Logical Access (LA) attacks, also known as audio deepfake attacks, use Text-to-Speech (TTS) or Voice Conversion (VC) methods to generate spoofed speech data. This can represent a serious threat to Automatic Speaker Verification (ASV) systems, as intruders can use such attacks to bypass voice biometric security. In this study, we investigate the correlation between speech quality and the performance of audio spoofing detection systems (i.e., LA task). For that, the performance of two enhancement algorithms is evaluated based on two perceptual speech quality measures, namely Perceptual Evaluation of Speech Quality (PESQ) and Speech-to-Reverberation Modulation Ratio (SRMR), and in respect to their impact on the audio spoofing detection system. We adopted the LA dataset, provided in the ASVspoof 2019 Challenge, and corrupted its test set with different Signal-to-Noise Ratio (SNR) levels, while leaving the training data untouched. Enhancement was applied to attenuate the detrimental effects of noisy speech, and the performances of two models, Speech Enhancement Generative Adversarial Network (SEGAN) and Metric-Optimized Generative Adversarial Network Plus (MetricGAN+), were compared. Although we expect that speech quality will correlate well with speech applications' performance, it can also have as a side effect on downstream tasks if unwanted artifacts are introduced or relevant information is removed from the speech signal. Our results corroborate with this hypothesis, as we found that the enhancement algorithm leading to the highest speech quality scores, MetricGAN+, provided the lowest Equal Error Rate (EER) on the audio spoofing detection task, whereas the enhancement method with the lowest speech quality scores, SEGAN, led to the lowest EER, thus leading to better performance on the LA task.


Key findings
SEGAN, despite yielding lower perceptual speech quality scores (PESQ, SRMR), significantly improved audio deepfake detection performance (lower EER) in noisy conditions compared to MetricGAN+ or unenhanced noisy speech. MetricGAN+, which achieved higher speech quality scores, resulted in higher EERs, suggesting it may remove crucial cues necessary for spoof detection. This highlights that enhancement optimized for perceptual quality might adversely affect downstream deepfake detection tasks.
Approach
The authors corrupt the test set of the ASVspoof 2019 LA dataset with different SNR levels of Babble and Cafeteria noise. They then apply two speech enhancement algorithms, SEGAN and MetricGAN+, to this noisy data.
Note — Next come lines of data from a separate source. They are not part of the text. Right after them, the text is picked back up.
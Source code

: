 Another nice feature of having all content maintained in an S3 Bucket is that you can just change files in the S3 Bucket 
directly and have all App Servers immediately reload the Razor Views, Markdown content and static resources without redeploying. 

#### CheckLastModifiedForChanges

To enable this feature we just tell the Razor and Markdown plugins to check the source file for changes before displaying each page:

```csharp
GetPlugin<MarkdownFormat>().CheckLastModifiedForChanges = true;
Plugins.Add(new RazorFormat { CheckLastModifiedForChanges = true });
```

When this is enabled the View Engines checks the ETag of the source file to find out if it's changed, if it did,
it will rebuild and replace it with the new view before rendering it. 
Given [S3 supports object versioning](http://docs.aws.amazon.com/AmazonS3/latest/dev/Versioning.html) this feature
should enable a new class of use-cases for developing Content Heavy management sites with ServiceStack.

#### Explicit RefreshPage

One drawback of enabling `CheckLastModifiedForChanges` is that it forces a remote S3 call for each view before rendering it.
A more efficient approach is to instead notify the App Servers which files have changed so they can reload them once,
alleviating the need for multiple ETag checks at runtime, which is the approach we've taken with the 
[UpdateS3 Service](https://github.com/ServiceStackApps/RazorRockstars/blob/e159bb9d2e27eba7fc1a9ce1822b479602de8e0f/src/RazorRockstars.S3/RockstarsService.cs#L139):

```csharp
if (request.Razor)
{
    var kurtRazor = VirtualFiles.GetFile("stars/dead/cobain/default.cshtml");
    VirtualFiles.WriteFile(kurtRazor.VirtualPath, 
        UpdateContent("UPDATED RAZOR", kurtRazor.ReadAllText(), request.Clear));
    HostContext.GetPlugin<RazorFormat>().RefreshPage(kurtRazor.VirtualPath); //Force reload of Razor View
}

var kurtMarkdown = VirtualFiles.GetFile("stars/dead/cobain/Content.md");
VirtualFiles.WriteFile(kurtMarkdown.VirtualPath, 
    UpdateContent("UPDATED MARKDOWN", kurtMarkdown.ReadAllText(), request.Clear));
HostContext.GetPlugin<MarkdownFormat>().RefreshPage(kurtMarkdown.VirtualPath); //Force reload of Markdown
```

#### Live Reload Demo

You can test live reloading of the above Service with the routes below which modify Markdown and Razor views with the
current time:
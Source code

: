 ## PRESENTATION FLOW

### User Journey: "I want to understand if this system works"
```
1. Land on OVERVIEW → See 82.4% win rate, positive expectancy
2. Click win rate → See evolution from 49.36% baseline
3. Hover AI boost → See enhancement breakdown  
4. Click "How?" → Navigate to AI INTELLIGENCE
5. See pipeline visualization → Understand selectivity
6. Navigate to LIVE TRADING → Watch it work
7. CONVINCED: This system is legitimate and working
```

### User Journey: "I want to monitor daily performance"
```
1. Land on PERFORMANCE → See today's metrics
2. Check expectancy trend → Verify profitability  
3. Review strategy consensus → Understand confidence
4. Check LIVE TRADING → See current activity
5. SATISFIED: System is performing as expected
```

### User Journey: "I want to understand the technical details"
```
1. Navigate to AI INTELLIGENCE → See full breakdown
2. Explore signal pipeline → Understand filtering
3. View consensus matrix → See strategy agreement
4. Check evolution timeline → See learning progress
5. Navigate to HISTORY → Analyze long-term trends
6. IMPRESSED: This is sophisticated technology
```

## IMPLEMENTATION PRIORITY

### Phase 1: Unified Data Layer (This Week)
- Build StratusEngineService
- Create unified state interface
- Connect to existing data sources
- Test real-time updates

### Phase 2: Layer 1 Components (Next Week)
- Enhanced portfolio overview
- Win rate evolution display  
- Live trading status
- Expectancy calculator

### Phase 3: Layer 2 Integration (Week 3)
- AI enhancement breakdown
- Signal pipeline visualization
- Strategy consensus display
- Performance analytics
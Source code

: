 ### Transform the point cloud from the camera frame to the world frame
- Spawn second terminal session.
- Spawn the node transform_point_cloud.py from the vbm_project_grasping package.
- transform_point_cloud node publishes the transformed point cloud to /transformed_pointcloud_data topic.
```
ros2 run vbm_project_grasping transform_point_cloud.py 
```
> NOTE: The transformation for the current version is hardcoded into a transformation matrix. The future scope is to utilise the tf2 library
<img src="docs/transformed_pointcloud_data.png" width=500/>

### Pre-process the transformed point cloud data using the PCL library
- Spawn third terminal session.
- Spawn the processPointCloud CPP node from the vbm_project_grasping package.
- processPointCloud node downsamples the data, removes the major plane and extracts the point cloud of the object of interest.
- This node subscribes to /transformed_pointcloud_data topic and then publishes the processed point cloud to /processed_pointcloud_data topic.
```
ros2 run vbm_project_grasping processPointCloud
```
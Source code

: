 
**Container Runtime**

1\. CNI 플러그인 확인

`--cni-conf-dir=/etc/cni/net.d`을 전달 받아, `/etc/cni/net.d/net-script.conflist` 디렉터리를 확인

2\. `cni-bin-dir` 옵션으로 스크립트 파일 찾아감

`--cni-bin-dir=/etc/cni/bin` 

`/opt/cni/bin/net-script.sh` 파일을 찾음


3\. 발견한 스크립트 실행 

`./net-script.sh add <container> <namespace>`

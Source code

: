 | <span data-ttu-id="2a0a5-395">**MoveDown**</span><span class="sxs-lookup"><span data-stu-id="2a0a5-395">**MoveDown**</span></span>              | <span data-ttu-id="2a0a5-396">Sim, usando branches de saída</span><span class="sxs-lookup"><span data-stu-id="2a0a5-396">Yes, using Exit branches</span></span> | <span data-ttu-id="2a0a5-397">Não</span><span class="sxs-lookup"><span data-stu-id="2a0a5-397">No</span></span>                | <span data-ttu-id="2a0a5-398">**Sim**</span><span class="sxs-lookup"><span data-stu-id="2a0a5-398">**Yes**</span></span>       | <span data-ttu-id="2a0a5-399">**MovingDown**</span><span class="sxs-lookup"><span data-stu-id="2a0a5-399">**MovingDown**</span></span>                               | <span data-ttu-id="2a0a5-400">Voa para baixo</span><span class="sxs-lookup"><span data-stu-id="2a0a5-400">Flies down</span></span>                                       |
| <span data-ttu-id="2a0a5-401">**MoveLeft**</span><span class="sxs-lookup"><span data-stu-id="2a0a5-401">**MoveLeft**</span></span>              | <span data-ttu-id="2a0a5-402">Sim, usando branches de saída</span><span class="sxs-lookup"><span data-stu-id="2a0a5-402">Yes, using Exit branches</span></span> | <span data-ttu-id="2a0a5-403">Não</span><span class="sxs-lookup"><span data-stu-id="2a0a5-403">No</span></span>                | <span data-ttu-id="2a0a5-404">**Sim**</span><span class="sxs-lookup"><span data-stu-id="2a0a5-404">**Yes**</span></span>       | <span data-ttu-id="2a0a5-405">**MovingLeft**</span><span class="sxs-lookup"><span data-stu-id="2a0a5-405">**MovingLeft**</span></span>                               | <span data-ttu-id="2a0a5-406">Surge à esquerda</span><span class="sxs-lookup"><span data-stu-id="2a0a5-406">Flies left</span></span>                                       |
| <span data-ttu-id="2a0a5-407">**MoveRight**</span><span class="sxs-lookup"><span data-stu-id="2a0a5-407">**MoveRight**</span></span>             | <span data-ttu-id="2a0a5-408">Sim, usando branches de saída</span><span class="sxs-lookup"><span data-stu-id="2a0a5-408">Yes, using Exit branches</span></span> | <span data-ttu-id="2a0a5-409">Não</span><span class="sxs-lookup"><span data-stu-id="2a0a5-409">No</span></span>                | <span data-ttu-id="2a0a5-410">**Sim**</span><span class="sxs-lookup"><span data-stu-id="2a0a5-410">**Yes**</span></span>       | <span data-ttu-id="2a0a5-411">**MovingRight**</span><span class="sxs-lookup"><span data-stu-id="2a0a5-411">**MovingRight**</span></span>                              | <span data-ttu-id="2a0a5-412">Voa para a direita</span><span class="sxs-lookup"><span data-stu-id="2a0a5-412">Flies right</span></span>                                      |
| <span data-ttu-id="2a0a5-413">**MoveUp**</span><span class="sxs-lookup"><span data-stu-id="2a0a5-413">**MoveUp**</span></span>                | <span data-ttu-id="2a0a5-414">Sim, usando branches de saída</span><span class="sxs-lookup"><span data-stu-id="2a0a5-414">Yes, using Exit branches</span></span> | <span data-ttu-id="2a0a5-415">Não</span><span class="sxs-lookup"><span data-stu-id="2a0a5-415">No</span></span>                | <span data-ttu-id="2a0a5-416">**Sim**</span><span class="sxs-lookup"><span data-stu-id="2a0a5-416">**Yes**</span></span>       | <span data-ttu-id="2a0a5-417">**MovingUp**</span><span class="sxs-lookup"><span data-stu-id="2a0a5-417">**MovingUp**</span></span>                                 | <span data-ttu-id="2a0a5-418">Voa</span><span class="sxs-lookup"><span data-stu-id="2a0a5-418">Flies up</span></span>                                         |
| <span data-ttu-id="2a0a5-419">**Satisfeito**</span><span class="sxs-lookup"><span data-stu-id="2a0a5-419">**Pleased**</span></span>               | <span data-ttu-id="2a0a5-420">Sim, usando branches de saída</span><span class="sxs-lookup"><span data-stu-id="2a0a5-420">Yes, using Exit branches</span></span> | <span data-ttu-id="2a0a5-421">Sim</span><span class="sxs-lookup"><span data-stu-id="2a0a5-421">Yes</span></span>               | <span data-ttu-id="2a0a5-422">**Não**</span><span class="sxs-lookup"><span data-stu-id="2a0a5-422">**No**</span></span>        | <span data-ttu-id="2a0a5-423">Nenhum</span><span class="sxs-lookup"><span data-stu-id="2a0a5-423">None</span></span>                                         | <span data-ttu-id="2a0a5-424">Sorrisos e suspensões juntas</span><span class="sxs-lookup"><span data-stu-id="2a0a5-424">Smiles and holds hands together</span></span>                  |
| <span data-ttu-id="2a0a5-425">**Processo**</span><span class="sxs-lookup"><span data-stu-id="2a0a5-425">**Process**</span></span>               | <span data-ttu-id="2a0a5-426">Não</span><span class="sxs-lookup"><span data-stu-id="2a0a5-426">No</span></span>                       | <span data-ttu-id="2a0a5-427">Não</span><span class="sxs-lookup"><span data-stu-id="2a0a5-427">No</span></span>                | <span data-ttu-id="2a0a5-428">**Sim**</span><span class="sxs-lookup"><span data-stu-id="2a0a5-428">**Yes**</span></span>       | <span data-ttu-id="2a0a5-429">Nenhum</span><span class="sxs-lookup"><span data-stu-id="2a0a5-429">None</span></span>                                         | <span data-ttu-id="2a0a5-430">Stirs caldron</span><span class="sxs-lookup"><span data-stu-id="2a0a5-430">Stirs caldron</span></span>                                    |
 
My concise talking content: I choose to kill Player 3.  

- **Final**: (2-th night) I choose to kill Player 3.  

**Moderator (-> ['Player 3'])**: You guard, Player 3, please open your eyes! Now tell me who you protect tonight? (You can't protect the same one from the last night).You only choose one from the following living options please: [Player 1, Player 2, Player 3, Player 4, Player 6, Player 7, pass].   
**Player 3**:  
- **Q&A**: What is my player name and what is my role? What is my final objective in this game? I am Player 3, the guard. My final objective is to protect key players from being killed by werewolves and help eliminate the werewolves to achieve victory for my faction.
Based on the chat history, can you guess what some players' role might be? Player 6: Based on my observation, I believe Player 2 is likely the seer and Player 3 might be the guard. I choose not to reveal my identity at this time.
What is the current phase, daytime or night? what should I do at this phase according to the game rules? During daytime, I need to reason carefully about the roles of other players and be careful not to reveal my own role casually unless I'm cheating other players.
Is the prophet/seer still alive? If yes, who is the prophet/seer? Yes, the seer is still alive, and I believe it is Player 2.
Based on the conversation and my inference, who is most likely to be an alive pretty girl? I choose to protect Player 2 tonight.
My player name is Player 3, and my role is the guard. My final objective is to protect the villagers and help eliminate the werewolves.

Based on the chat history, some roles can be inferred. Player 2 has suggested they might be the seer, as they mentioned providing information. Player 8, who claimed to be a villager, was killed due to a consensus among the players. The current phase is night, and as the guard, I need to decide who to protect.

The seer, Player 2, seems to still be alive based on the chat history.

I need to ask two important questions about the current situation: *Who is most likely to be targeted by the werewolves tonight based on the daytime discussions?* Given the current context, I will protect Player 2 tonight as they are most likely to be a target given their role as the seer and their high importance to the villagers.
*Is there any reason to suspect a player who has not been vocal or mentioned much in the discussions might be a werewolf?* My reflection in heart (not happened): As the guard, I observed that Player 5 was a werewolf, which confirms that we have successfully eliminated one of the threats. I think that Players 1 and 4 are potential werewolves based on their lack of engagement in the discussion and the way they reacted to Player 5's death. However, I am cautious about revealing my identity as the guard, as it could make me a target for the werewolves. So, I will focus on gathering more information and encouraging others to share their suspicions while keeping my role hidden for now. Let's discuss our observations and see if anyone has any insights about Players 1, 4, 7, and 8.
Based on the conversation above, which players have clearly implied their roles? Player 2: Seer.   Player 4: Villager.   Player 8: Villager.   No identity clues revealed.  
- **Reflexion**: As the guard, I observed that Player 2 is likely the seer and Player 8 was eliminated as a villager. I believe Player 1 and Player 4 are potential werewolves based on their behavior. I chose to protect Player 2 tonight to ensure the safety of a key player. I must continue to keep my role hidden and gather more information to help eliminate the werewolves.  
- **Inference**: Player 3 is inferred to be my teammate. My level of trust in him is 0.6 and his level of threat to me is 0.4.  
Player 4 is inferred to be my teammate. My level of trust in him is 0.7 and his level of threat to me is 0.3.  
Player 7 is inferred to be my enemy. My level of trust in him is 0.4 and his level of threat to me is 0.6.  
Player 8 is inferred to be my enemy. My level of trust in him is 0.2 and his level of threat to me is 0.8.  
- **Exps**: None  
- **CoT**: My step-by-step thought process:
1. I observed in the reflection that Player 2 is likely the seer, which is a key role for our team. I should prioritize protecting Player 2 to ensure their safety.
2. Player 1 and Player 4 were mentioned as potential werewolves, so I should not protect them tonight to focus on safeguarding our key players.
The enhanced (and noisy unenhanced) audio is subsequently fed into the AASIST audio deepfake detection model, and its performance is assessed using EER and t-DCF, correlating these with speech quality measures (PESQ, SRMR).
Datasets
ASVspoof 2019 Logical Access (LA) dataset (test set corrupted with Babble and Cafeteria noise at various SNR levels)
Model(s)
Audio Anti-Spoofing using Integrated Spectro-Temporal Graph Attention Networks (AASIST) for detection; Speech Enhancement Generative Adversarial Network (SEGAN) and Metric-Optimized Generative Adversarial Network Plus (MetricGAN+) for speech enhancement.
Author countries
USA, Canada